Segundo o diretor deste Centro, o professor Massimo Introvigne, em declarações à Rádio Vaticano, estes dados indicam que um cristão é assassinato a cada seis minutos.

A maioria destas mortes violentas, cerca de 70%, ocorreu na África, em resultado de conflitos tribais, sendo que, a grande maioria dos casos restantes “derivam de atentados terroristas, destruição de povoados cristãos” e perseguições da responsabilidade de governos, como é o caso da Coreia do Norte.

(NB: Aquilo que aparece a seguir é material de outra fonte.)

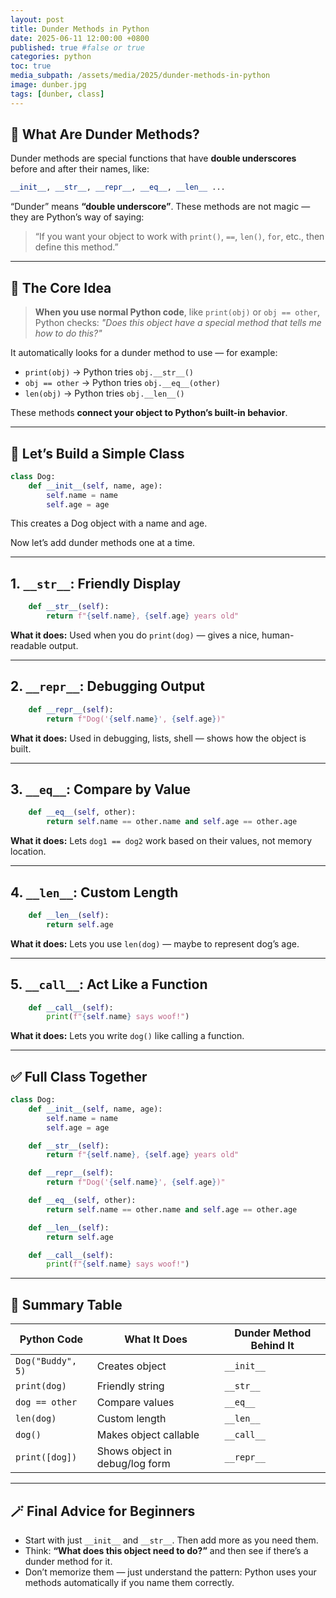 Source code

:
 ```yaml
---
layout: post
title: Dunder Methods in Python
date: 2025-06-11 12:00:00 +0800
published: true #false or true
categories: python
toc: true
media_subpath: /assets/media/2025/dunder-methods-in-python
image: dunber.jpg
tags: [dunber, class]
---
```


## 🤔 What Are Dunder Methods?

Dunder methods are special functions that have **double underscores** before and after their names, like:

```python
__init__, __str__, __repr__, __eq__, __len__ ...
```

“Dunder” means **“double underscore”**. These methods are not magic — they are Python’s way of saying:

> “If you want your object to work with `print()`, `==`, `len()`, `for`, etc., then define this method.”

---

## 🔄 The Core Idea

> **When you use normal Python code**, like `print(obj)` or `obj == other`,
> Python checks:
> *"Does this object have a special method that tells me how to do this?"*

It automatically looks for a dunder method to use — for example:

* `print(obj)` → Python tries `obj.__str__()`
* `obj == other` → Python tries `obj.__eq__(other)`
* `len(obj)` → Python tries `obj.__len__()`

These methods **connect your object to Python’s built-in behavior**.

---

## 🧱 Let’s Build a Simple Class

```python
class Dog:
    def __init__(self, name, age):
        self.name = name
        self.age = age
```

This creates a Dog object with a name and age.

Now let’s add dunder methods one at a time.

---

## 1. `__str__`: Friendly Display

```python
    def __str__(self):
        return f"{self.name}, {self.age} years old"
```

**What it does:**
Used when you do `print(dog)` — gives a nice, human-readable output.

---

## 2. `__repr__`: Debugging Output

```python
    def __repr__(self):
        return f"Dog('{self.name}', {self.age})"
```

**What it does:**
Used in debugging, lists, shell — shows how the object is built.

---

## 3. `__eq__`: Compare by Value

```python
    def __eq__(self, other):
        return self.name == other.name and self.age == other.age
```

**What it does:**
Lets `dog1 == dog2` work based on their values, not memory location.

---

## 4. `__len__`: Custom Length

```python
    def __len__(self):
        return self.age
```

**What it does:**
Lets you use `len(dog)` — maybe to represent dog’s age.

---

## 5. `__call__`: Act Like a Function

```python
    def __call__(self):
        print(f"{self.name} says woof!")
```

**What it does:**
Lets you write `dog()` like calling a function.

---

## ✅ Full Class Together

```python
class Dog:
    def __init__(self, name, age):
        self.name = name
        self.age = age

    def __str__(self):
        return f"{self.name}, {self.age} years old"

    def __repr__(self):
        return f"Dog('{self.name}', {self.age})"

    def __eq__(self, other):
        return self.name == other.name and self.age == other.age

    def __len__(self):
        return self.age

    def __call__(self):
        print(f"{self.name} says woof!")
```

---

## 🧠 Summary Table

| Python Code       | What It Does                   | Dunder Method Behind It |
| ----------------- | ------------------------------ | ----------------------- |
| `Dog("Buddy", 5)` | Creates object                 | `__init__`              |
| `print(dog)`      | Friendly string                | `__str__`               |
| `dog == other`    | Compare values                 | `__eq__`                |
| `len(dog)`        | Custom length                  | `__len__`               |
| `dog()`           | Makes object callable          | `__call__`              |
| `print([dog])`    | Shows object in debug/log form | `__repr__`              |

---

## 🪄 Final Advice for Beginners

* Start with just `__init__` and `__str__`. Then add more as you need them.
* Think: **“What does this object need to do?”** and then see if there’s a dunder method for it.
* Don’t memorize them — just understand the pattern:
  Python uses your methods automatically if you name them correctly.
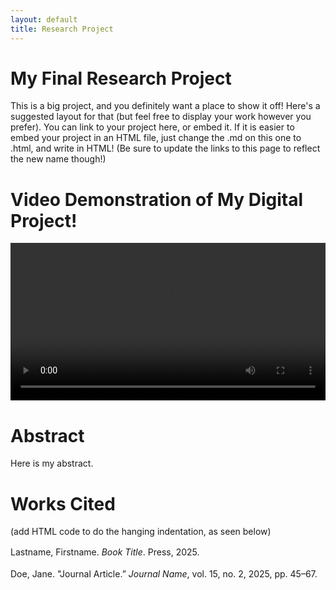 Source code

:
 ```yaml
---
layout: default
title: Research Project
---  
```


# My Final Research Project  

This is a big project, and you definitely want a place to show it off! Here's a suggested layout for that (but feel free to display your work however you prefer).
You can link to your project here, or embed it.
If it is easier to embed your project in an HTML file, just change the .md on this one to .html, and write in HTML! (Be sure to update the links to this page to reflect the new name though!)

# Video Demonstration of My Digital Project!
<video width="100%" controls>
<source src="video1216122964.mp4" type="video/mp4">
<track kind="subtitles" src="video1216122964.vtt" srclang="eg" label="English" default>
  Your browser does not support the video tag.
</video>

# Abstract

Here is my abstract. 


# Works Cited

(add HTML code to do the hanging indentation, as seen below)

<style>
  .works-cited {
    margin-left: 2em;
    text-indent: -2em;
    line-height: 1.5;
  }
</style>

<p class="works-cited">
  Lastname, Firstname. <em>Book Title</em>. Press, 2025.
</p>

<p class="works-cited">
  Doe, Jane. "Journal Article.” <em>Journal Name</em>, vol. 15, no. 2, 2025, pp. 45–67.
</p>
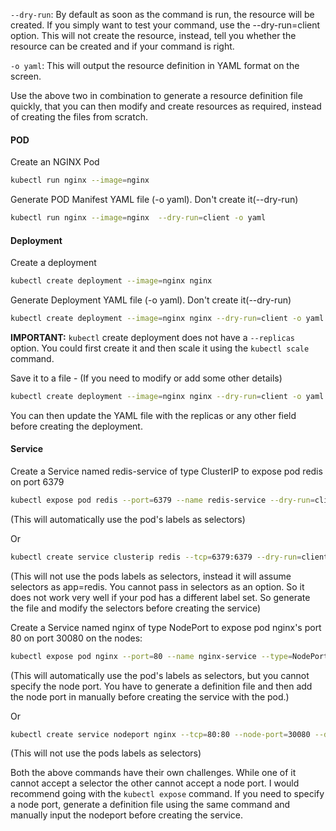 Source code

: `--dry-run`: By default as soon as the command is run, the resource will be created. 
If you simply want to test your command, use the --dry-run=client option.
This will not create the resource, instead, tell you whether the resource can be created and if your command is right.

`-o yaml`: This will output the resource definition in YAML format on the screen.

Use the above two in combination to generate a resource definition file quickly,
that you can then modify and create resources as required, instead of creating the files from scratch.

#### POD
Create an NGINX Pod
```bash
kubectl run nginx --image=nginx
```
Generate POD Manifest YAML file (-o yaml). Don't create it(--dry-run)
```bash
kubectl run nginx --image=nginx  --dry-run=client -o yaml
```
#### Deployment
Create a deployment
```bash
kubectl create deployment --image=nginx nginx
```
Generate Deployment YAML file (-o yaml). Don't create it(--dry-run)
```bash
kubectl create deployment --image=nginx nginx --dry-run=client -o yaml
```
**IMPORTANT:**
`kubectl` create deployment does not have a `--replicas` option. You could first create it and then scale it using the `kubectl scale` command.

Save it to a file - (If you need to modify or add some other details)
```bash
kubectl create deployment --image=nginx nginx --dry-run=client -o yaml > nginx-deployment.yaml
```
You can then update the YAML file with the replicas or any other field before creating the deployment.
#### Service
Create a Service named redis-service of type ClusterIP to expose pod redis on port 6379
```bash
kubectl expose pod redis --port=6379 --name redis-service --dry-run=client -o yaml
```
(This will automatically use the pod's labels as selectors)

Or
```bash
kubectl create service clusterip redis --tcp=6379:6379 --dry-run=client -o yaml
```
(This will not use the pods labels as selectors, instead it will assume selectors as app=redis. 
You cannot pass in selectors as an option. So it does not work very well if your pod has a different label set.
So generate the file and modify the selectors before creating the service)

Create a Service named nginx of type NodePort to expose pod nginx's port 80 on port 30080 on the nodes:
```bash
kubectl expose pod nginx --port=80 --name nginx-service --type=NodePort --dry-run=client -o yaml
```
(This will automatically use the pod's labels as selectors, but you cannot specify the node port.
You have to generate a definition file and then add the node port in manually before creating the service with the pod.)

Or
```bash
kubectl create service nodeport nginx --tcp=80:80 --node-port=30080 --dry-run=client -o yaml
```
(This will not use the pods labels as selectors)

Both the above commands have their own challenges.
While one of it cannot accept a selector the other cannot accept a node port. 
I would recommend going with the `kubectl expose` command.
If you need to specify a node port, generate a definition file using the same command
and manually input the nodeport before creating the service.
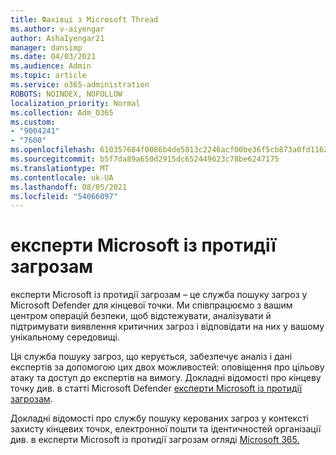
 ```yaml
---
title: Фахівці з Microsoft Thread
ms.author: v-aiyengar
author: AshaIyengar21
manager: dansimp
ms.date: 04/03/2021
ms.audience: Admin
ms.topic: article
ms.service: o365-administration
ROBOTS: NOINDEX, NOFOLLOW
localization_priority: Normal
ms.collection: Adm_O365
ms.custom:
- "9004241"
- "7600"
ms.openlocfilehash: 610357684f0086b4de5813c2246acf00be36f5cb873a0fd1162b00fd0e57eb42
ms.sourcegitcommit: b5f7da89a650d2915dc652449623c78be6247175
ms.translationtype: MT
ms.contentlocale: uk-UA
ms.lasthandoff: 08/05/2021
ms.locfileid: "54066097"
---
```

# <a name="microsoft-threat-experts"></a>експерти Microsoft із протидії загрозам

експерти Microsoft із протидії загрозам – це служба пошуку загроз у Microsoft Defender для кінцевої точки.  Ми співпрацюємо з вашим центром операцій безпеки, щоб відстежувати, аналізувати й підтримувати виявлення критичних загроз і відповідати на них у вашому унікальному середовищі.

Ця служба пошуку загроз, що керується, забезпечує аналіз і дані експертів за допомогою цих двох можливостей: оповіщення про цільову атаку та доступ до експертів на вимогу. Докладні відомості про кінцеву точку див. в статті Microsoft Defender [експерти Microsoft із протидії загрозам]( https://docs.microsoft.com/microsoft-365/security/defender-endpoint/microsoft-threat-experts).

Докладні відомості про службу пошуку керованих загроз у контексті захисту кінцевих точок, електронної пошти та ідентичностей організації див. в експерти Microsoft із протидії загрозам огляді [Microsoft 365.](https://docs.microsoft.com/microsoft-365/security/mtp/microsoft-threat-experts?view=o365-worldwide)
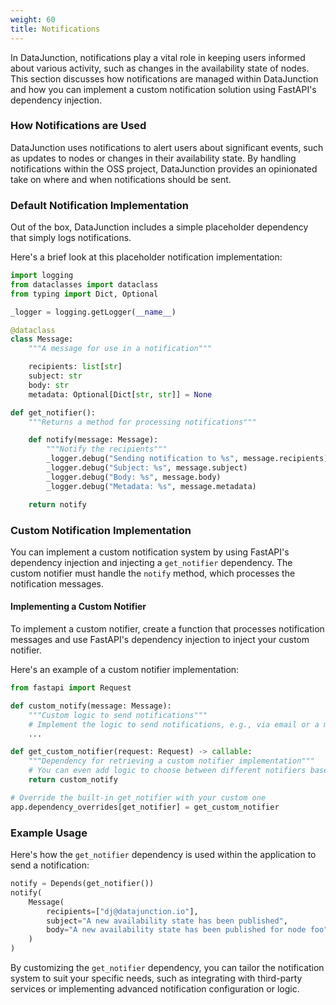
 ```yaml
---
weight: 60
title: Notifications
---
```


In DataJunction, notifications play a vital role in keeping users informed about various activity, such as changes in
the availability state of nodes. This section discusses how notifications are managed within DataJunction and how you
can implement a custom notification solution using FastAPI's dependency injection.

### How Notifications are Used

DataJunction uses notifications to alert users about significant events, such as updates to nodes or changes in their
availability state. By handling notifications within the OSS project, DataJunction provides an opinionated take on where
and when notifications should be sent.

### Default Notification Implementation

Out of the box, DataJunction includes a simple placeholder dependency that simply logs notifications.

Here's a brief look at this placeholder notification implementation:

```py
import logging
from dataclasses import dataclass
from typing import Dict, Optional

_logger = logging.getLogger(__name__)

@dataclass
class Message:
    """A message for use in a notification"""

    recipients: list[str]
    subject: str
    body: str
    metadata: Optional[Dict[str, str]] = None

def get_notifier():
    """Returns a method for processing notifications"""

    def notify(message: Message):
        """Notify the recipients"""
        _logger.debug("Sending notification to %s", message.recipients)
        _logger.debug("Subject: %s", message.subject)
        _logger.debug("Body: %s", message.body)
        _logger.debug("Metadata: %s", message.metadata)

    return notify
```

### Custom Notification Implementation

You can implement a custom notification system by using FastAPI's dependency injection and injecting a `get_notifier`
dependency. The custom notifier must handle the `notify` method, which processes the notification messages.

#### Implementing a Custom Notifier

To implement a custom notifier, create a function that processes notification messages and use FastAPI's dependency
injection to inject your custom notifier.

Here's an example of a custom notifier implementation:

```py
from fastapi import Request

def custom_notify(message: Message):
    """Custom logic to send notifications"""
    # Implement the logic to send notifications, e.g., via email or a messaging service
    ...

def get_custom_notifier(request: Request) -> callable:
    """Dependency for retrieving a custom notifier implementation"""
    # You can even add logic to choose between different notifiers based on request headers or other criteria
    return custom_notify

# Override the built-in get_notifier with your custom one
app.dependency_overrides[get_notifier] = get_custom_notifier
```

### Example Usage

Here's how the `get_notifier` dependency is used within the application to send a notification:

```py
notify = Depends(get_notifier())
notify(
    Message(
        recipients=["dj@datajunction.io"],
        subject="A new availability state has been published",
        body="A new availability state has been published for node foo",
    )
)
```

By customizing the `get_notifier` dependency, you can tailor the notification system to suit your specific needs, such
as integrating with third-party services or implementing advanced notification configuration or logic.
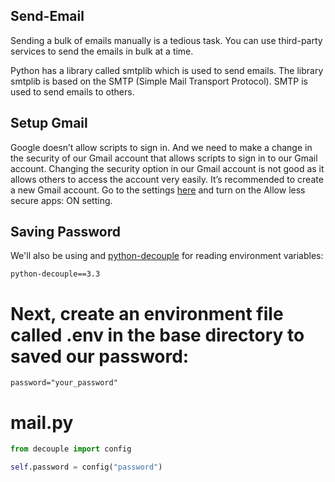 ## Send-Email
Sending a bulk of emails manually is a tedious task. You can use third-party services to send the emails in bulk at a time.

Python has a library called smtplib which is used to send emails. The library smtplib is based on the SMTP (Simple Mail Transport Protocol). 
SMTP is used to send emails to others.

## Setup Gmail
Google doesn’t allow scripts to sign in. And we need to make a change in the security of our Gmail account that allows scripts to sign in to our Gmail account.
Changing the security option in our Gmail account is not good as it allows others to access the account very easily. 
It’s recommended to create a new Gmail account. Go to the settings [here](https://myaccount.google.com/lesssecureapps) and turn on the Allow less secure apps: ON setting.

## Saving Password
We'll also be using and [python-decouple](https://github.com/henriquebastos/python-decouple/) for reading environment variables:
```
python-decouple==3.3
```

# Next, create an environment file called .env in the base directory to saved our password:
```
password="your_password"
```

# mail.py
```python
from decouple import config

self.password = config("password")
```





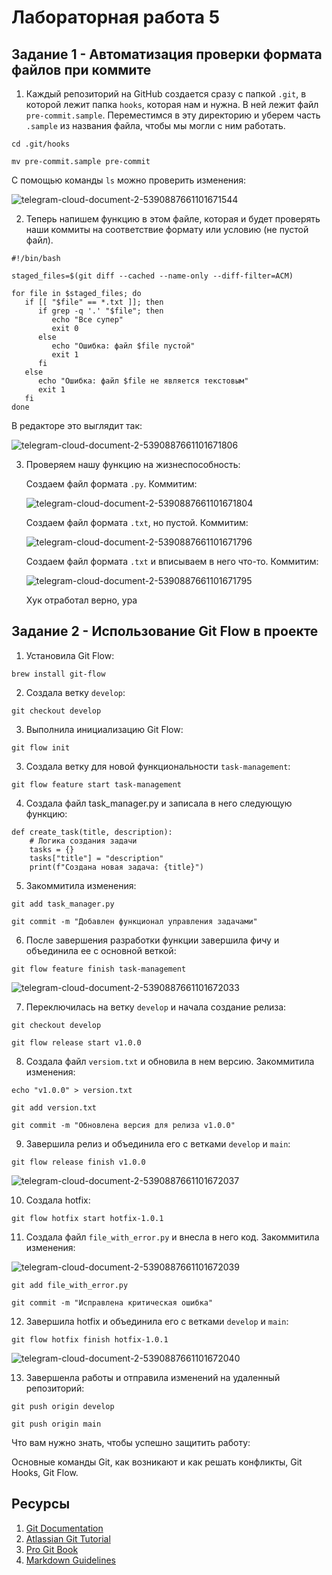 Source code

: # Лабораторная работа 5

## Задание 1 - Автоматизация проверки формата файлов при коммите

1. Каждый репозиторий на GitHub создается сразу с папкой ```.git```, в которой лежит папка ```hooks```, которая нам и нужна. В ней лежит файл ```pre-commit.sample```. Переместимся в эту директорию и уберем часть ```.sample``` из названия файла, чтобы мы могли с ним работать.

```
cd .git/hooks
```

```
mv pre-commit.sample pre-commit
```
С помощью команды ```ls``` можно проверить изменения:

![telegram-cloud-document-2-5390887661101671544](https://github.com/user-attachments/assets/0b5a8bda-0684-4b9d-b6ef-fe134450c499)


2. Теперь напишем функцию в этом файле, которая и будет проверять наши коммиты на соответствие формату или условию (не пустой файл).

```
#!/bin/bash

staged_files=$(git diff --cached --name-only --diff-filter=ACM)

for file in $staged_files; do
   if [[ "$file" == *.txt ]]; then
      if grep -q '.' "$file"; then
         echo "Все супер"
         exit 0
      else
         echo "Ошибка: файл $file пустой"
         exit 1
      fi
   else
      echo "Ошибка: файл $file не является текстовым"
      exit 1
   fi
done
```

В редакторе это выглядит так:

![telegram-cloud-document-2-5390887661101671806](https://github.com/user-attachments/assets/434d1850-99ce-4562-92f2-4c310715159c)

3. Проверяем нашу функцию на жизнеспособность:

   Создаем файл формата ```.py```. Коммитим:

   ![telegram-cloud-document-2-5390887661101671804](https://github.com/user-attachments/assets/e81389af-f7b7-4c23-826a-5af11debfee4)

   Создаем файл формата ```.txt```, но пустой. Коммитим:

   ![telegram-cloud-document-2-5390887661101671796](https://github.com/user-attachments/assets/8a395a53-09b8-4685-8693-b55a3b628148)

   Создаем файл формата ```.txt``` и вписываем в него что-то. Коммитим:

   ![telegram-cloud-document-2-5390887661101671795](https://github.com/user-attachments/assets/a694e38d-5875-466b-baa0-b5e4442b6bb0)

   Хук отработал верно, ура


## Задание 2 - Использование Git Flow в проекте

1. Установила Git Flow:

```
brew install git-flow
```

2. Создала ветку ```develop```:

```
git checkout develop
```

3. Выполнила инициализацию Git Flow:
   
```
git flow init
```

3. Создала ветку для новой функциональности ```task-management```:

```
git flow feature start task-management
```

4. Создала файл task_manager.py и записала в него следующую функцию:

```
def create_task(title, description):
    # Логика создания задачи
    tasks = {}
    tasks["title"] = "description"
    print(f"Создана новая задача: {title}")
```

5. Закоммитила изменения:

```
git add task_manager.py
```
```
git commit -m "Добавлен функционал управления задачами"
```

6. После завершения разработки функции завершила фичу и объединила ее с основной веткой:

```
git flow feature finish task-management

```

![telegram-cloud-document-2-5390887661101672033](https://github.com/user-attachments/assets/95db6626-ea67-4aa1-8242-55c13eb95cfd)


7. Переключилась на ветку ```develop``` и начала создание релиза:

```
git checkout develop
```
```
git flow release start v1.0.0
```

8. Создала файл ```versiom.txt``` и обновила в нем версию. Закоммитила изменения:

```
echo "v1.0.0" > version.txt
```
```
git add version.txt
```
```
git commit -m "Обновлена версия для релиза v1.0.0"
```

9. Завершила релиз и объединила его с ветками ```develop``` и ```main```:

```
git flow release finish v1.0.0
```

![telegram-cloud-document-2-5390887661101672037](https://github.com/user-attachments/assets/17ea944f-f4ec-4ee8-a134-8bcd5ee2154d)


10. Создала hotfix:

```
git flow hotfix start hotfix-1.0.1
```

11. Создала файл ```file_with_error.py``` и внесла в него код. Закоммитила изменения:

![telegram-cloud-document-2-5390887661101672039](https://github.com/user-attachments/assets/8b703742-5666-4ee7-ba98-b5e814780205)

```
git add file_with_error.py
```
```
git commit -m "Исправлена критическая ошибка"
```

12. Завершила hotfix и объединила его с ветками ```develop``` и ```main```:

```
git flow hotfix finish hotfix-1.0.1
```

![telegram-cloud-document-2-5390887661101672040](https://github.com/user-attachments/assets/78b618c2-8015-40b5-9a7b-0e4a8d4c2f17)


13. Завершенла работы и отправила изменений на удаленный репозиторий:

```
git push origin develop
```
```
git push origin main

```








Что вам нужно знать, чтобы успешно защитить работу:

Основные команды Git, как возникают и как решать конфликты, Git Hooks, Git Flow. 

## Ресурсы

1. [Git Documentation](https://git-scm.com/doc)
2. [Atlassian Git Tutorial](https://www.atlassian.com/git/tutorials)
3. [Pro Git Book](https://git-scm.com/book/en/v2)
4. [Markdown Guidelines](https://docs.github.com/ru/get-started/writing-on-github/getting-started-with-writing-and-formatting-on-github/basic-writing-and-formatting-syntax)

Este estudo confirma os dados revelados por outras instituições, como a ACN, que no final do ano passado publicou um Relatório sobre a Liberdade Religiosa no Mundo, no qual se pode concluir igualmente que os cristãos são, de fato, o grupo religioso mais perseguido no mundo.

Também cresce as mortes de agentes pastorais cristãos

Quase simultaneamente à divulgação deste trabalho do Centro de Estudos Novas Religiões, a Agência Fides do Vaticano revelou que 28 agentes pastorais da Igreja Católica foram assassinados no ano passado, o que significou mais seis mortos do que em 2015.

Entre todos os “agentes da Igreja católica assassinados” no decorrer do ano passado, ganha expressão, pela violência e dimensão midiática que lhe foi dada, o caso do padre Jacques Hamel, decapitado em 26 de Julho na igreja de Saint-Etienne-du-Rouvray, na França, enquanto celebrava a Santa Missa.

No entanto, segundo revela a Fides, a maioria das mortes não ocorreu na Europa, apenas esse caso é registado. Já na América, houve 12 assassinatos. África registrou oito mortes e a Ásia sete.

Ainda segundo esta agência de notícias, entre 2004 e 2015 morreram mais de 300 agentes pastorais da Igreja Católica, número que inclui três bispos.